After a moment, Lump turned back. ‘Can we make it there half a day faster?’
Jake shrugged. ‘I guess if we diverted power from unnecessary systems to the thrusters, it’s possible.’
Lump pointed at the screen. A grid reference coordinate appeared under his finger. ‘This is an inter-system wormhole,’ he said. ‘The Helix is coming by deep-space because its fleet is too large to go through. They’d be backlogged for months. We, however, only have a single ship. If we intercepted the Helix right in front of the wormhole… we could deliver our package and then slingshot straight through.’
Lia glanced at Jake. ‘Would that work?’
Jake shrugged. ‘Don’t ask me, I’m just a journalist.’
Lump was frantically tapping buttons on the screen. ‘Of course it will work. Look. All the coordinates and
measurements are right here.’
A crash came from behind them, and Lia turned to see Caladan stumbling through the door. He wore overalls flecked with grease and carried a wrench in his hand. ‘Well, one shuttle will fly, at least. What’s going on?’
Lia grinned and patted Lump on the back. ‘You were right. This fine young man definitely isn’t your son. No way you could have given rise to such genius.’
44
Beth
A water dispenser in one corner of the Matilda’s cramped guest quarters that Harlan5 had given Beth wasn’t cold enough, but it was wet, and it helped her feel human again. She looked up at the shock of hair, the blotchy skin, and the bloodshot eyes staring back at her from a mirror above the water dispenser and wondered who she really was. The creature staring back looked barely human, and there was little life in her eyes.
She stumbled down the corridor to the bridge. Harlan5 still stood in his brace at the back of the small flight cabin. Light strips illuminated the small cabin with its seats for the pilot and co-pilot and the two passenger berths behind. Through view-screens stretching in a curve that covered one hundred and eighty degrees, she saw a featureless night sky.
‘Good morning,’ Harlan5 said, his eyes twinkling as he saw her. ‘Did you sleep well?’
Beth shrugged. ‘I don’t think I’ll ever sleep well again.’
‘My programming would like to point out the state of grief you now feel is temporary.

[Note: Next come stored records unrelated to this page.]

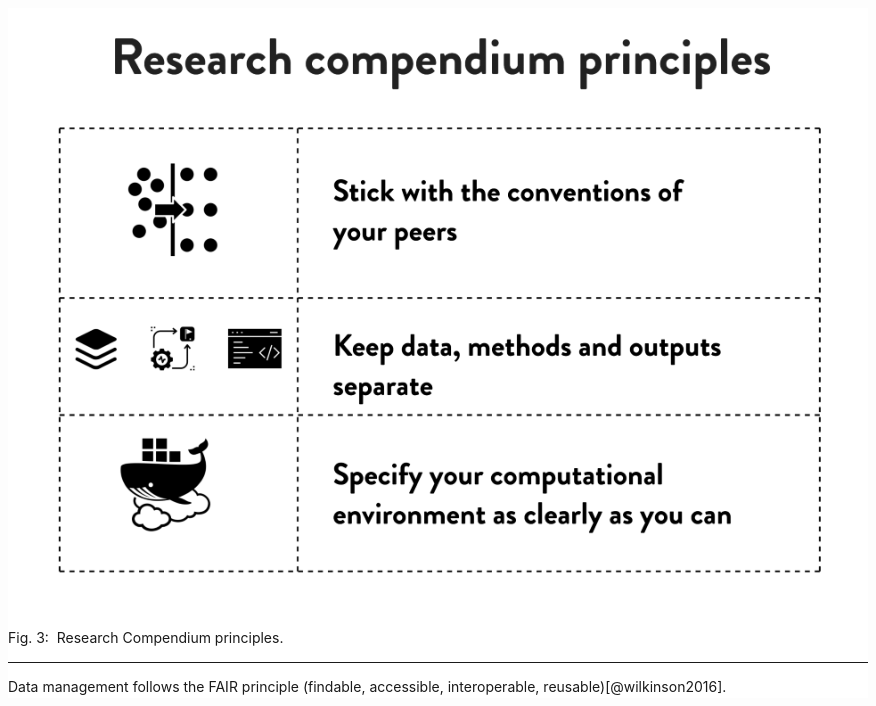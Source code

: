 <img src="figures/compendium_principles.png" alt="Fig. 3:  Research Compendium principles."  />
<p class="caption">Fig. 3:  Research Compendium principles.</p>
</div>

------------------------------------------------------------------------------------------------------------------------

Data management follows the FAIR principle (findable, accessible, interoperable, reusable)[@wilkinson2016].

<div class="figure" style="text-align: center">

In most cases, it will pass in a few days.’
‘Thanks for your computerized estimation,’ she said. ‘It doesn’t help much.’
‘It’s a gentle reminder,’ Harlan5 said.
Beth shrugged. ‘Where’s Paul?’
‘He is still in the recuperation tank but should shortly be awakening as his wounds have now healed. I took the liberty of extending his period of recovery by a few hours in order to give you a little extra peace and quiet.’
Beth smiled. ‘Whoever programmed you definitely had a sense of humor,’ she said.